A Guide to Storing Scraped Data with Python

Web scraping is an efficient tool to gather large amounts of data for data science projects and depending on your goal, you’ll need to have that scraped data stored one way or another.

In this article, we’ll cover some common, efficient ways to store scraped data, such as storing the data in a file or in a database, and also a quick bonus. But let’s start with some considerations on the structure and consistency of the data.

Photo by Ruchindra Gunasekara on Unsplash

Structure and Consistency

Before you start scraping or even thinking about the best way to store your data, it’s essential to consider how the data will be structured and how you’ll make it consistent. The question here is: what will your data look like when the code stops running?

If you’re collecting data from several similar pages on the same website, then you’ll probably be able to store everything in the same table, but if you’re gathering data from very different sources, it may be easier to store them separately at first.

It’s also important to know the type of variables you’re storing. Is it text or numbers? And what is the plan if some field is missing on some particular page? If it’s a number, maybe it makes sense to use zero instead. If it’s text, you can just use any string to represent an empty field, such as “-”, for example.

But if that doesn’t make sense, replace it with an empty string like “”. No matter what you do, do something, or your data may turn out to be inconsistent since some rows will be longer than others and you won’t be able to trust the data you just scraped.

CSV Files

A Final Note on Consistency

In order to properly store data in a CSV file, you need to consider the separator. As the name says, comma-separated values — CSV is a file where the values are separated by commas.

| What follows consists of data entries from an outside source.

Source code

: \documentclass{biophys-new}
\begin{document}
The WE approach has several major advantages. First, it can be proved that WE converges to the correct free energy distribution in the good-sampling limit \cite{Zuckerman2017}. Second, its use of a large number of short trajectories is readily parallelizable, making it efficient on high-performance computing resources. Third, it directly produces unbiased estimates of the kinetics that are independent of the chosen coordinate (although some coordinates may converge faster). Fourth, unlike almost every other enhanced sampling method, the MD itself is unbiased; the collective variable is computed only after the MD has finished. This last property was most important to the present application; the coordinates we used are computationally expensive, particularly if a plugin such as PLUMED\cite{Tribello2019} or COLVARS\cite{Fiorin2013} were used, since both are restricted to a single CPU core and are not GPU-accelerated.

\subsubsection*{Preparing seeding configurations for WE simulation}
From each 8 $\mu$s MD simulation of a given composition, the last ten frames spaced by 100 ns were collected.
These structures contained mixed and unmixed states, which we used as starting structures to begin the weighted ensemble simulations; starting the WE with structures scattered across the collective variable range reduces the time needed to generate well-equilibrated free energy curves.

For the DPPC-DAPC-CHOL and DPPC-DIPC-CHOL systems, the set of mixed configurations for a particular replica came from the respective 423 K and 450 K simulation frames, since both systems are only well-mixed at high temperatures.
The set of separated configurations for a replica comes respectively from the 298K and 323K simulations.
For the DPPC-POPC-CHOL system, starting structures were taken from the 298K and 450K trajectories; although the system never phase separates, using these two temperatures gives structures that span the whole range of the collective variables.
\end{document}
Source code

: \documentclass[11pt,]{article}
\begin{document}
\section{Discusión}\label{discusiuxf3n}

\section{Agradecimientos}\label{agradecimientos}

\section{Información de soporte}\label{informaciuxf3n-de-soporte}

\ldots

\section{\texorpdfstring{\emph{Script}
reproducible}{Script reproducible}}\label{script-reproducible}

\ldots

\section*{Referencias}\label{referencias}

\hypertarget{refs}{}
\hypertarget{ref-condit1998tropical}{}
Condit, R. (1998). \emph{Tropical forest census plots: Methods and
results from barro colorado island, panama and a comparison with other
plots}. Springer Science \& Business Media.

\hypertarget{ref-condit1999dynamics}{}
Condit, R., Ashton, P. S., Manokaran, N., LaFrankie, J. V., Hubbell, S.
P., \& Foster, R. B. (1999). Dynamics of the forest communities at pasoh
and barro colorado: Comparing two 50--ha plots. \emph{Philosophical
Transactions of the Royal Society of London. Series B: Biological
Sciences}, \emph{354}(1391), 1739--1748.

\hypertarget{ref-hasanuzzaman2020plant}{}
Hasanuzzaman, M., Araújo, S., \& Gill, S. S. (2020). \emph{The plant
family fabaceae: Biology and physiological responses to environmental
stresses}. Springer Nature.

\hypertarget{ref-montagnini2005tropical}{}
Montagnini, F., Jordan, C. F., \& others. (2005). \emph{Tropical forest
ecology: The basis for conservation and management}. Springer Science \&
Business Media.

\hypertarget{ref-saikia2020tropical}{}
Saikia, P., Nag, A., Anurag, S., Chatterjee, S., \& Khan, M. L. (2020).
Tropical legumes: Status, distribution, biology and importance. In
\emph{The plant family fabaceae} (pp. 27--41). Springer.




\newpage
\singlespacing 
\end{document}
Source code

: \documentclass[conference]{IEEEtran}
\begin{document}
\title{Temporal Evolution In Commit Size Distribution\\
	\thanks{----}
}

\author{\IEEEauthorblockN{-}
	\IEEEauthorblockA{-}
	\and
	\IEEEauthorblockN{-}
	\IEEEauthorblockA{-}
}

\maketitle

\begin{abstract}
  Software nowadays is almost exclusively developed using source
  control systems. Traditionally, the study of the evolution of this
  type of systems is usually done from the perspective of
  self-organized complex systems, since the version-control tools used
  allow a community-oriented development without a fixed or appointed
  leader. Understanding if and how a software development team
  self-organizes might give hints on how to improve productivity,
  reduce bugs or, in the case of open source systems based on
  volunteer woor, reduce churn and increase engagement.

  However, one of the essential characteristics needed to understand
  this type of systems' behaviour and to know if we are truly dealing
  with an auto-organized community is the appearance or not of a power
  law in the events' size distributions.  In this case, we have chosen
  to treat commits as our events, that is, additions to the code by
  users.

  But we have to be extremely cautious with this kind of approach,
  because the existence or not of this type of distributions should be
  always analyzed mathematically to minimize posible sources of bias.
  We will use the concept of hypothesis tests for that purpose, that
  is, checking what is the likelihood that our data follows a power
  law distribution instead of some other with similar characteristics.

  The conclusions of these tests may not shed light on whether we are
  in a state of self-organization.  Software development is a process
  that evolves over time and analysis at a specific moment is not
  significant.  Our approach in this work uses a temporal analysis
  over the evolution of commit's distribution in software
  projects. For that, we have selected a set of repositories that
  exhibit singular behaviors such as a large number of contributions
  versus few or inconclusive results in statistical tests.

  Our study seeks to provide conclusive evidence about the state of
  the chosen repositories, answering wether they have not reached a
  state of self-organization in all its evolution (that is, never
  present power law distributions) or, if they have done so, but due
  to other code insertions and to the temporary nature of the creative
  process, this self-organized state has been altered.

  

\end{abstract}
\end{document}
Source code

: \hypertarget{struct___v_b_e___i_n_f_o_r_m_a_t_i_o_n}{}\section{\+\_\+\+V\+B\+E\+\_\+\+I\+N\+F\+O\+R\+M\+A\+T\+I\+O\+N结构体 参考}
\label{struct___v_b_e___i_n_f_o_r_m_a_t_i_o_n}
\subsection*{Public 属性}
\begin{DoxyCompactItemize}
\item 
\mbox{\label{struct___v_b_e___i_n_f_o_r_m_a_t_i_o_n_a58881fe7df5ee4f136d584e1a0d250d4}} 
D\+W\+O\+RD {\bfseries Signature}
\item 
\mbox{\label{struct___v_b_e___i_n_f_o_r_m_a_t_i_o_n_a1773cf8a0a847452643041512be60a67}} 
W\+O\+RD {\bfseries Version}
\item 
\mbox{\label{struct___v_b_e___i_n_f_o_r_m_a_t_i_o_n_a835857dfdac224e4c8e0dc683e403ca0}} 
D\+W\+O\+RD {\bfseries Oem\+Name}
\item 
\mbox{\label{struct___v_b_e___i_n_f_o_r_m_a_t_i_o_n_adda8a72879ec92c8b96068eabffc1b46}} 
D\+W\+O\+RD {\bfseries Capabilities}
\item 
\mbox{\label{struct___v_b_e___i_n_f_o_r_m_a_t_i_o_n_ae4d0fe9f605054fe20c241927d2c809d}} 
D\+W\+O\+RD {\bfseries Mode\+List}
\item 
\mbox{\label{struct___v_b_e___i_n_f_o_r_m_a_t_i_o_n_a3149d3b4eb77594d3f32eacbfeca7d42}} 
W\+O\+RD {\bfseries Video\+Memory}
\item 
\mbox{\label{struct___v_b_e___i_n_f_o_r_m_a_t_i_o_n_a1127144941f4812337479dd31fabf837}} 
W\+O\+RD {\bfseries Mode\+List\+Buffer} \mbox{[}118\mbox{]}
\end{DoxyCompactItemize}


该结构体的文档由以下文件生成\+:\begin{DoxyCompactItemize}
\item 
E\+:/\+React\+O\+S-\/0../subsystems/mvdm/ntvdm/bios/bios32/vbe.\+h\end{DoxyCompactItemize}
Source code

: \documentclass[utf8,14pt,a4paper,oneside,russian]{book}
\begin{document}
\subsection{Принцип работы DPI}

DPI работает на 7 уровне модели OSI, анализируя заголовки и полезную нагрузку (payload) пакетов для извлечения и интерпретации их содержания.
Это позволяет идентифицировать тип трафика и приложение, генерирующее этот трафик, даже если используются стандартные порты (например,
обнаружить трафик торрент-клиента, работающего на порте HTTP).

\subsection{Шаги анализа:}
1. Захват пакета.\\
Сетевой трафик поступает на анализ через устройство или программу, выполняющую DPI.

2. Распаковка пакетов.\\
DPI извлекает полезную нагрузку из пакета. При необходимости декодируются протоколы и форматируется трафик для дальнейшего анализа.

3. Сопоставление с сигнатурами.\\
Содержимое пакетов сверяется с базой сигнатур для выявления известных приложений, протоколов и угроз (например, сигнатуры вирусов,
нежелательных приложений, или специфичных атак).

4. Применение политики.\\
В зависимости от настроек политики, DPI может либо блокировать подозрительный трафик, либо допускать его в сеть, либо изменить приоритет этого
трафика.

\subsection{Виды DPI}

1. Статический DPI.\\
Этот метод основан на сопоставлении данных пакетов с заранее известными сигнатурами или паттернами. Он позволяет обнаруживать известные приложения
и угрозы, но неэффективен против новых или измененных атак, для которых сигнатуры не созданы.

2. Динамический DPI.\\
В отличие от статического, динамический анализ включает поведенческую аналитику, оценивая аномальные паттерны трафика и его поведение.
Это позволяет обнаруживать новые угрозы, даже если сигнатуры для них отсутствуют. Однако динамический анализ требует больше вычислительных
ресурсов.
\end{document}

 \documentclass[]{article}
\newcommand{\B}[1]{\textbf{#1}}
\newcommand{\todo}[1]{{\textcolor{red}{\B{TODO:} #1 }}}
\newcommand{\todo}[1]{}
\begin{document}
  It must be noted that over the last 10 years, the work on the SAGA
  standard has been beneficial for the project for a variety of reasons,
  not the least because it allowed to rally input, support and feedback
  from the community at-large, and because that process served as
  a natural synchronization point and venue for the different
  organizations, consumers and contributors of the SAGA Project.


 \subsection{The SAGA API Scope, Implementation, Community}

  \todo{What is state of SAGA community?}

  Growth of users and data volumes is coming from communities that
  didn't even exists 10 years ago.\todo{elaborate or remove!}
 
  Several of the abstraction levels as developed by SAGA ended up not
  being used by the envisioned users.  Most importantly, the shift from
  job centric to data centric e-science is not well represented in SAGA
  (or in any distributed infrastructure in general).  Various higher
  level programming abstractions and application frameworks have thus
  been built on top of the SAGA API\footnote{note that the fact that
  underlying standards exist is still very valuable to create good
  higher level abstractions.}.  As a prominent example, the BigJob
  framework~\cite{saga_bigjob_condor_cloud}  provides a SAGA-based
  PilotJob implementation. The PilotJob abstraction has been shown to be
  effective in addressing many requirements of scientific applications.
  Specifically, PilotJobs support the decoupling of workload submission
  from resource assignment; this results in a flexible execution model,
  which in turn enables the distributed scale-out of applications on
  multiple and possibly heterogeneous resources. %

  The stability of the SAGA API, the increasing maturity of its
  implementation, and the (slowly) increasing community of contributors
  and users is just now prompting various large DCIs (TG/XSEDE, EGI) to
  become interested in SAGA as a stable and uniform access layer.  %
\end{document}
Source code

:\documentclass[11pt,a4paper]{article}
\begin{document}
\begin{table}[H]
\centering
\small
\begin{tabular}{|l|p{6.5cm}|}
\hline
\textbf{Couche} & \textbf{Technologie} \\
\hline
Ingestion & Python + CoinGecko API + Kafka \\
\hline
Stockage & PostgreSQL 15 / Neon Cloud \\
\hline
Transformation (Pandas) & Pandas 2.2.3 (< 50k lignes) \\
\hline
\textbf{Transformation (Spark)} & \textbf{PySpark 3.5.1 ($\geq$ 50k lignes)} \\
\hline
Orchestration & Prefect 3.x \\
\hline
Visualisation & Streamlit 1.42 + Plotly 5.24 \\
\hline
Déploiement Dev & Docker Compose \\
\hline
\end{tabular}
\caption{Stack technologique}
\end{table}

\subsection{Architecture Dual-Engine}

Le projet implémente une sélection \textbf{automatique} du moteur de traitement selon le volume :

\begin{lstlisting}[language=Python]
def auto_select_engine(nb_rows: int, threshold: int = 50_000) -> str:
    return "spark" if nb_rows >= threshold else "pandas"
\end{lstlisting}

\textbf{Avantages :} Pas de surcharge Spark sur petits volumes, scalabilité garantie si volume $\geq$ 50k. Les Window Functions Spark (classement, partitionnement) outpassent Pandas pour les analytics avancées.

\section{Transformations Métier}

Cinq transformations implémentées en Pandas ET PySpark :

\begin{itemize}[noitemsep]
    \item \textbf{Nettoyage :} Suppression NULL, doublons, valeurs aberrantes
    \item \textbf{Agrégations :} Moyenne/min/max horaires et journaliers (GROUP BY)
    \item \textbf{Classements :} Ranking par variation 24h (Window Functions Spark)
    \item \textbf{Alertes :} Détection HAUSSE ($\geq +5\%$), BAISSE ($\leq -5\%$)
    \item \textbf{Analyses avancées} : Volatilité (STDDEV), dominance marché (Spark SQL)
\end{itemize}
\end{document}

But if your data also has lots of commas, then your file will become a huge mess.

You can then either remove every comma from your data or use a different separator. If the commas are in numbers like “1,000,000”, then it might be easier to remove them since they won’t be useful. But if it’s the text that you’re scraping, then the commas might be relevant and it’s better to change the separator to a semi-colon, for instance.

DataFrame to CSV

The first way to create a CSV file with web scraping is to use the DataFrame.to_csv() method. This is pretty straightforward and just exports a DataFrame as a CSV file.

However, in order to export the DataFrame, you first need to have your data as a DataFrame. A simple way to achieve this is to create a big list of lists containing all the data you scraped. Each list inside this list of lists would represent a single row of the DataFrame, containing data from a single page.

When you’re done gathering data, you can just transform the list to a DataFrame and then export it as a CSV file.

https://medium.com/media/6c472694e06a55266cf8c16e267e0d8d/href

Notice that when the DataFrame is created, you can directly pass the names of the columns and this will also be in the CSV file.

Also, it’s recommendable to set index to Falsein the to_csv()method as it usually makes no sense to have the index in the file. Finally, notice the sep parameter being used to separate the value with semi-colons.

This approach has a big downside, though. Notice that you’ll only have a CSV file with some information in it after the code finishes. This scenario means that if any problems happen and your code crashes, let’s say, with only half of the pages scraped, you won’t have access to this data and will have to start all over again.

If you choose to use this approach, however, it becomes even more important to use mechanisms to avoid your code from raising an exception. So make sure to use try and except clauses when needed, to insert as many pauses in the code as possible to avoid overloading the server, and to take advantage of a proxy provider, such as Infatica, as they’ll be able to provide you a better infrastructure of IP addresses so you can be sure your code will keep running.

Writing in the File

Another option is to write everything in the CSV file as you’re scraping the data. This approach reduces the damage in case your code stops running, since everything you have already scraped will be in the CSV file, and you won’t need to start from scratch.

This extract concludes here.